[INFORMATION SHOWN — start]
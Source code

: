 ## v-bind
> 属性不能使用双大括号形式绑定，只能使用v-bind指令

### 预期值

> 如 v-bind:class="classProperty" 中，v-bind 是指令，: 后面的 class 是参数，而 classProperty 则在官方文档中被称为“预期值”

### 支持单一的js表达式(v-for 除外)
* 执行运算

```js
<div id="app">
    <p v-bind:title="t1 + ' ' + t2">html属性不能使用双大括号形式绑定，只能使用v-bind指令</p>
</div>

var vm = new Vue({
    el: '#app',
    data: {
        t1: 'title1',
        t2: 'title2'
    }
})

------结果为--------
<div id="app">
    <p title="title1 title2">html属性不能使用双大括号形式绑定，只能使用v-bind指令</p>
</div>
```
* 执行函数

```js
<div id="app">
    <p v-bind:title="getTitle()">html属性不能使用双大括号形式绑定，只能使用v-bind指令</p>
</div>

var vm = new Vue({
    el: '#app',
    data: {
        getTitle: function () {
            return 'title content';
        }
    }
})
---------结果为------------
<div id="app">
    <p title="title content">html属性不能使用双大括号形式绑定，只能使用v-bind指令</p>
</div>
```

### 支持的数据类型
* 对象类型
[INFORMATION SHOWN — finish]
Nothing in the data above may be skipped; repeat it all exactly.

* _RESULT FOR THIS EXERCISE_
Source code

: ## v-bind
> 属性不能使用双大括号形式绑定，只能使用v-bind指令

### 预期值

> 如 v-bind:class="classProperty" 中，v-bind 是指令，: 后面的 class 是参数，而 classProperty 则在官方文档中被称为“预期值”

### 支持单一的js表达式(v-for 除外)
* 执行运算

```js
<div id="app">
    <p v-bind:title="t1 + ' ' + t2">html属性不能使用双大括号形式绑定，只能使用v-bind指令</p>
</div>

var vm = new Vue({
    el: '#app',
    data: {
        t1: 'title1',
        t2: 'title2'
    }
})

------结果为--------
<div id="app">
    <p title="title1 title2">html属性不能使用双大括号形式绑定，只能使用v-bind指令</p>
</div>
```
* 执行函数

```js
<div id="app">
    <p v-bind:title="getTitle()">html属性不能使用双大括号形式绑定，只能使用v-bind指令</p>
</div>

var vm = new Vue({
    el: '#app',
    data: {
        getTitle: function () {
            return 'title content';
        }
    }
})
---------结果为------------
<div id="app">
    <p title="title content">html属性不能使用双大括号形式绑定，只能使用v-bind指令</p>
</div>
```

### 支持的数据类型
* 对象类型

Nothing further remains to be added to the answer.